Just a little History about it below so that next time you do a SOTA activation from its majestic summit, just take a few minutes after you finish and wander around the Plateau and think back to much earlier times as to what may have been happening here.
Ingleborough has a cap of of millstone grit, followed by alternating layers of shales, limestones and sandstones of the yoredale beds which form the slopes. The great scar limestone forms the main mass of ingleborough, under which is the askrigg block - the uplifted land along the south craven fault. The surface limestone offers one of the best examples of upland limestone pavements in the uk, particularly around southerscales scars to the west.
Ingleborough hill-fort is an iron-age fortification constructed by the British north-western tribe, the Brigantes.

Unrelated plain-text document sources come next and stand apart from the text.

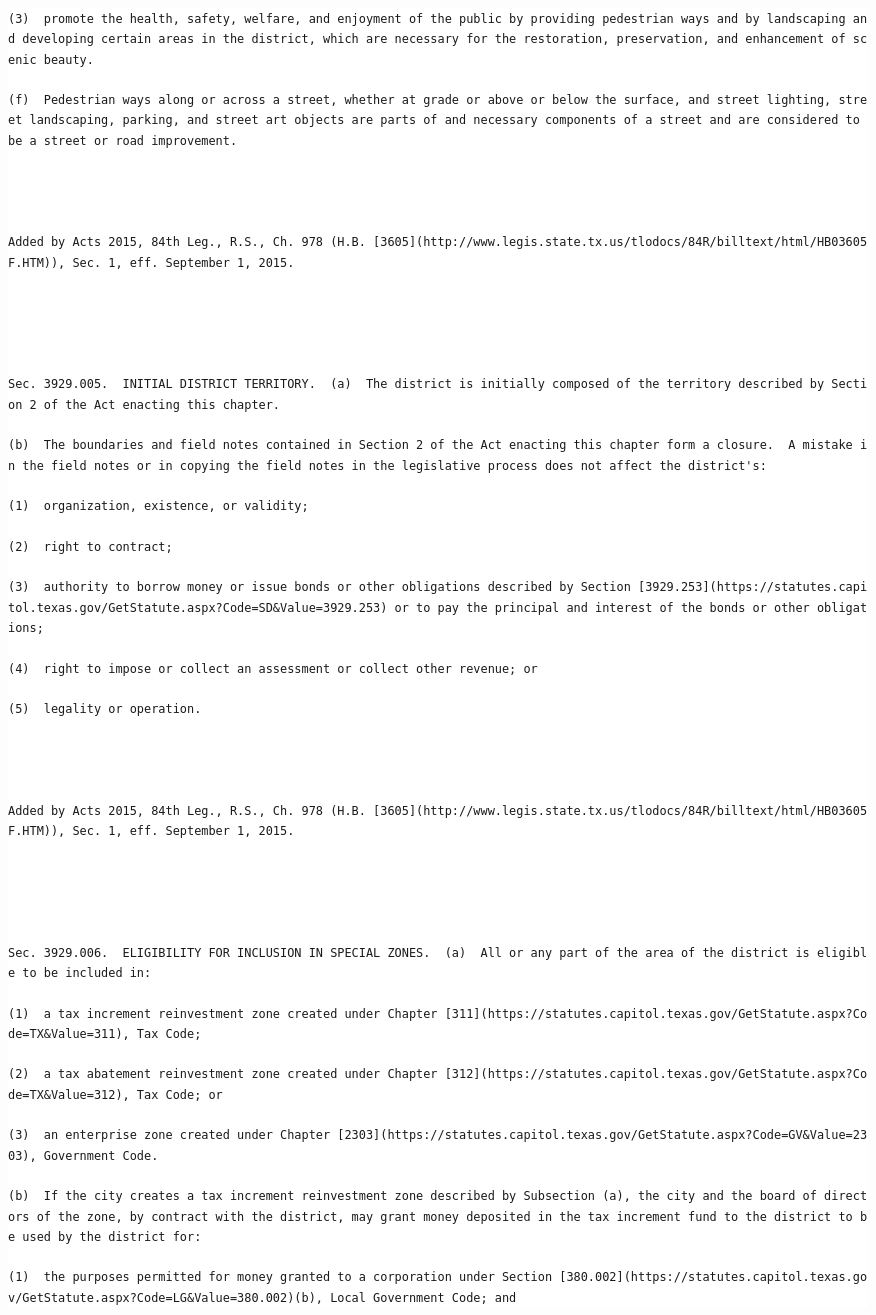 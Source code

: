     (3)  promote the health, safety, welfare, and enjoyment of the public by providing pedestrian ways and by landscaping and developing certain areas in the district, which are necessary for the restoration, preservation, and enhancement of scenic beauty.
    
    (f)  Pedestrian ways along or across a street, whether at grade or above or below the surface, and street lighting, street landscaping, parking, and street art objects are parts of and necessary components of a street and are considered to be a street or road improvement.
    
    
    
    
    Added by Acts 2015, 84th Leg., R.S., Ch. 978 (H.B. [3605](http://www.legis.state.tx.us/tlodocs/84R/billtext/html/HB03605F.HTM)), Sec. 1, eff. September 1, 2015.
    
    
    
    
    
    Sec. 3929.005.  INITIAL DISTRICT TERRITORY.  (a)  The district is initially composed of the territory described by Section 2 of the Act enacting this chapter.
    
    (b)  The boundaries and field notes contained in Section 2 of the Act enacting this chapter form a closure.  A mistake in the field notes or in copying the field notes in the legislative process does not affect the district's:
    
    (1)  organization, existence, or validity;
    
    (2)  right to contract;
    
    (3)  authority to borrow money or issue bonds or other obligations described by Section [3929.253](https://statutes.capitol.texas.gov/GetStatute.aspx?Code=SD&Value=3929.253) or to pay the principal and interest of the bonds or other obligations;
    
    (4)  right to impose or collect an assessment or collect other revenue; or
    
    (5)  legality or operation.
    
    
    
    
    Added by Acts 2015, 84th Leg., R.S., Ch. 978 (H.B. [3605](http://www.legis.state.tx.us/tlodocs/84R/billtext/html/HB03605F.HTM)), Sec. 1, eff. September 1, 2015.
    
    
    
    
    
    Sec. 3929.006.  ELIGIBILITY FOR INCLUSION IN SPECIAL ZONES.  (a)  All or any part of the area of the district is eligible to be included in:
    
    (1)  a tax increment reinvestment zone created under Chapter [311](https://statutes.capitol.texas.gov/GetStatute.aspx?Code=TX&Value=311), Tax Code;
    
    (2)  a tax abatement reinvestment zone created under Chapter [312](https://statutes.capitol.texas.gov/GetStatute.aspx?Code=TX&Value=312), Tax Code; or
    
    (3)  an enterprise zone created under Chapter [2303](https://statutes.capitol.texas.gov/GetStatute.aspx?Code=GV&Value=2303), Government Code.
    
    (b)  If the city creates a tax increment reinvestment zone described by Subsection (a), the city and the board of directors of the zone, by contract with the district, may grant money deposited in the tax increment fund to the district to be used by the district for:
    
    (1)  the purposes permitted for money granted to a corporation under Section [380.002](https://statutes.capitol.texas.gov/GetStatute.aspx?Code=LG&Value=380.002)(b), Local Government Code; and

It was probably built during the first century ad, when the area was under attack from the romans who were determined to subject the area to their rule.
Around the top of the summit, which is nearly a mile in circumference, the Brigantes built a 3000ft long stone rampart out of millstone grit, which has now collapsed. There were three entrances in the northern, eastern and south-western sides of the wall. Within this enclosure are the remains of the foundations of a number of circular stone huts usually with south facing entrances.
When clear you can see the Irish Sea and the Isle of man to the west, and continuing in a clockwise direction Morecambe and Heysham, Baugh Fell and the Howgill Fells closer to home, and then Arnside and Cartmell Fells and on to the Lake District with the Langdale Peaks, Helvellyn, Skiddaw and Scafell Pike. continuing we see Widdale Fells, Blea Moor and towards the Wensleydale hills. To be seen further east are Fountains Fells, Penyghent, and beyond that Great Whernside and Nidderdale, Buckden and Malham Moors. Southward are the hills and fells of Lancashire, including the Trough of Bowland and the characteristic Pendle Hill.
I hope to meet some of you one day on its Summit.